I have spent the weekend sewing seeds and re potting some tomato plants - what are you growing this year?

rockgran Wed 02-Apr-14 15:39:58

We've just eaten some of our rhubarb - first this year. It was gorgeous! DH will be growing tomatoes, cucumber, runner beans, beetroot and courgettes. We are still eating last year's out of the freezer but he enjoys it. flowers

Fontana Sun 06-Apr-14 23:12:28

Yes, me too...but my Rhubarb is not doing very well this year, the wet weather seems to have damaged it. But I do have tomato plants on the windowsill....and will grow much the same as you....

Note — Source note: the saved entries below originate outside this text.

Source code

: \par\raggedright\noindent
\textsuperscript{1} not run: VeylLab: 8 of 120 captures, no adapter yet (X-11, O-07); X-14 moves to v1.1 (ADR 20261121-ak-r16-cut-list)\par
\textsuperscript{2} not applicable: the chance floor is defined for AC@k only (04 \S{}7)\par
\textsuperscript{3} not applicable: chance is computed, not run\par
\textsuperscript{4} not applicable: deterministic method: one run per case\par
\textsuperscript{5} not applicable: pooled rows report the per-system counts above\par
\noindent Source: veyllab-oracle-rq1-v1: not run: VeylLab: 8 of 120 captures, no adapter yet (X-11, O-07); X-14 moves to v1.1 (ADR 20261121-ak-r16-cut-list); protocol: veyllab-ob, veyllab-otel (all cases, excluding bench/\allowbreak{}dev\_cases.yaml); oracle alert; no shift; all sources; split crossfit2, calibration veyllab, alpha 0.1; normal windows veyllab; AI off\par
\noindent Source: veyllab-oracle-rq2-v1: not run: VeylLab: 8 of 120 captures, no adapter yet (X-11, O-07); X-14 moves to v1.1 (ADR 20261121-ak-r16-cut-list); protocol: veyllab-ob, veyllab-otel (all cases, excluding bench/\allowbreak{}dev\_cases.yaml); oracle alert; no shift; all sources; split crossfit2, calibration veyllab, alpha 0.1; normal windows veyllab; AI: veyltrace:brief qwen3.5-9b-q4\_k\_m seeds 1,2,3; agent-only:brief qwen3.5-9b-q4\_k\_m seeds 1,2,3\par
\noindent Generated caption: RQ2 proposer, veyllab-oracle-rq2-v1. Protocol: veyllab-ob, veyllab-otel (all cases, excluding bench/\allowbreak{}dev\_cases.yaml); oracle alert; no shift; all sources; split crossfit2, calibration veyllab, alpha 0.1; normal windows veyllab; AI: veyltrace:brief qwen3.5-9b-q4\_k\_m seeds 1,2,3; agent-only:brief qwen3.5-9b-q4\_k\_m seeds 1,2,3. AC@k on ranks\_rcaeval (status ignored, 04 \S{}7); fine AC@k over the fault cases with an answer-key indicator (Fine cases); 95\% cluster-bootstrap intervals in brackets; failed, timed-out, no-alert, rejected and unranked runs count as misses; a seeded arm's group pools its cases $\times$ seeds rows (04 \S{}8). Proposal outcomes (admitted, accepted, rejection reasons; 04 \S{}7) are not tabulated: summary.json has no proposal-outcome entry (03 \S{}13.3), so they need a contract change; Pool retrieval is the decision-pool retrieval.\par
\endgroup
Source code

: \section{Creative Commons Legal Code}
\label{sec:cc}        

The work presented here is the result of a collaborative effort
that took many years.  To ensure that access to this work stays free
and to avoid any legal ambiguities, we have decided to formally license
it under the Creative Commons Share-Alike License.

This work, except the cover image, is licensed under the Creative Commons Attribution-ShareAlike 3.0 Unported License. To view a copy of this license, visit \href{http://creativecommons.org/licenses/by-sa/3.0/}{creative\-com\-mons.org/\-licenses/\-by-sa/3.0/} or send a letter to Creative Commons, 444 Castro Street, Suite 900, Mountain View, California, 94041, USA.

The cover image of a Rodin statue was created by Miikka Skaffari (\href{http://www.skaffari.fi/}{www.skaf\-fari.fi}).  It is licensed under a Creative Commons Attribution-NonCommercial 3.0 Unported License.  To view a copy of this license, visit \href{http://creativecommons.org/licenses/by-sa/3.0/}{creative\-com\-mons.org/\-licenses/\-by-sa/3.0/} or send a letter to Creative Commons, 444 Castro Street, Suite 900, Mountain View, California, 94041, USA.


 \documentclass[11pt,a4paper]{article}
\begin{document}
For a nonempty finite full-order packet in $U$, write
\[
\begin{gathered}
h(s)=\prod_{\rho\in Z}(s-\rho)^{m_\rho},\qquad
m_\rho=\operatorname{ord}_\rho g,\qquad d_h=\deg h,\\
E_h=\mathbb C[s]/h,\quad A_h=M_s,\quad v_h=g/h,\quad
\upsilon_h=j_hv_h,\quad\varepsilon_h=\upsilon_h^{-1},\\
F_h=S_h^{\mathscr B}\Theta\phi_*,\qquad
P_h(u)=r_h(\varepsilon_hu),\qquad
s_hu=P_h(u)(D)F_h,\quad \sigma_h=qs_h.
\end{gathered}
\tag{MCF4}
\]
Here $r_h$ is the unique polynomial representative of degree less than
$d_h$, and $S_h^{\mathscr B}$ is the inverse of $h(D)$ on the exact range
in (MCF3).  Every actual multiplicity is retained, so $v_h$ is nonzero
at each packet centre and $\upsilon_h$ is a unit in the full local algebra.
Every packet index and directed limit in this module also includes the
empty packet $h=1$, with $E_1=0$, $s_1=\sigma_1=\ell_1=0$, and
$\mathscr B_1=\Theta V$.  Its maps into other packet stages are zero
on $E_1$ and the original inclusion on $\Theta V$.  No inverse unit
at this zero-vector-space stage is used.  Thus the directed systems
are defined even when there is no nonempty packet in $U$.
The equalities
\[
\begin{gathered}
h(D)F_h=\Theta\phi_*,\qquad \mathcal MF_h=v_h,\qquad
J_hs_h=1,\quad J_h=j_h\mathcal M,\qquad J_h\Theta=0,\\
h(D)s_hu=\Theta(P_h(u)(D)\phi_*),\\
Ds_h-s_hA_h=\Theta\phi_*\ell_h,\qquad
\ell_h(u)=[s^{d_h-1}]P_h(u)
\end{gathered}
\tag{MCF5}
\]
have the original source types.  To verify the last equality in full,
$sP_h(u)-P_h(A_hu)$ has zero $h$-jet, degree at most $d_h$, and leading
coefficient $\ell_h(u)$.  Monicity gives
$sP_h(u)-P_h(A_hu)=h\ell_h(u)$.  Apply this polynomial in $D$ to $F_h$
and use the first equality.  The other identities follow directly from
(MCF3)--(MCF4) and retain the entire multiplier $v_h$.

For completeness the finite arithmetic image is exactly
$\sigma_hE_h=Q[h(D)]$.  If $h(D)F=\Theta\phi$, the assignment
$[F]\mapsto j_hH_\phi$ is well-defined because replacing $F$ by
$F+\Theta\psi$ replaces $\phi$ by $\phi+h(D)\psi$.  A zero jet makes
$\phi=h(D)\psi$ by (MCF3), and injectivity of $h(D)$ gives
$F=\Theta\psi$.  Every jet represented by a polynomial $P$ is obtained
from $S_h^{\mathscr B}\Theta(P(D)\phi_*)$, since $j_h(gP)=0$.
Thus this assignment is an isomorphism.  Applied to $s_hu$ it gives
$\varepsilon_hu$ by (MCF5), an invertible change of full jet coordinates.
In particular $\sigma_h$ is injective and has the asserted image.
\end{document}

grannyactivist Sun 06-Apr-14 23:55:34

Yes we do. We have two fruit trees (plum and damson) in the garden and we have an allotment a short walk from the house. We are currently eating freshly picked leeks, purple sprouting broccoli and the first of this year's rhubarb. I still have gooseberries, damsons, redcurrants, kale, green beans and runner beans in the freezer and lots of garlic; enough fruit and vegetables to keep us going until the next crops come through. We grow a wide variety of vegetables, salads and fruits. Also we get both hen and duck eggs from family and friends on a regular basis and we have a pig that is kept for us (again by another friend) on a smallholding. We butcher one or two pigs a year and my husband makes his own bacon/gammon and this year he's tried his hand at charcuterie for the first time. Once a year we get a deer that my husband skins and butchers. (Now you know why I need three freezers!)
I also make elderflower cordial and sloe/damson gin and this year for the first time I made crème de cassis with a glut of blackcurrants. I'd never even tasted it before this weekend, but friends stayed over on Friday night and as it's their favourite drink we opened a bottle then. It did taste very good both as a liqueur and with champagne. smile

Fontana Mon 07-Apr-14 19:41:07

WOW Grannyactivist, I wonder how many other people in Dorset do the same?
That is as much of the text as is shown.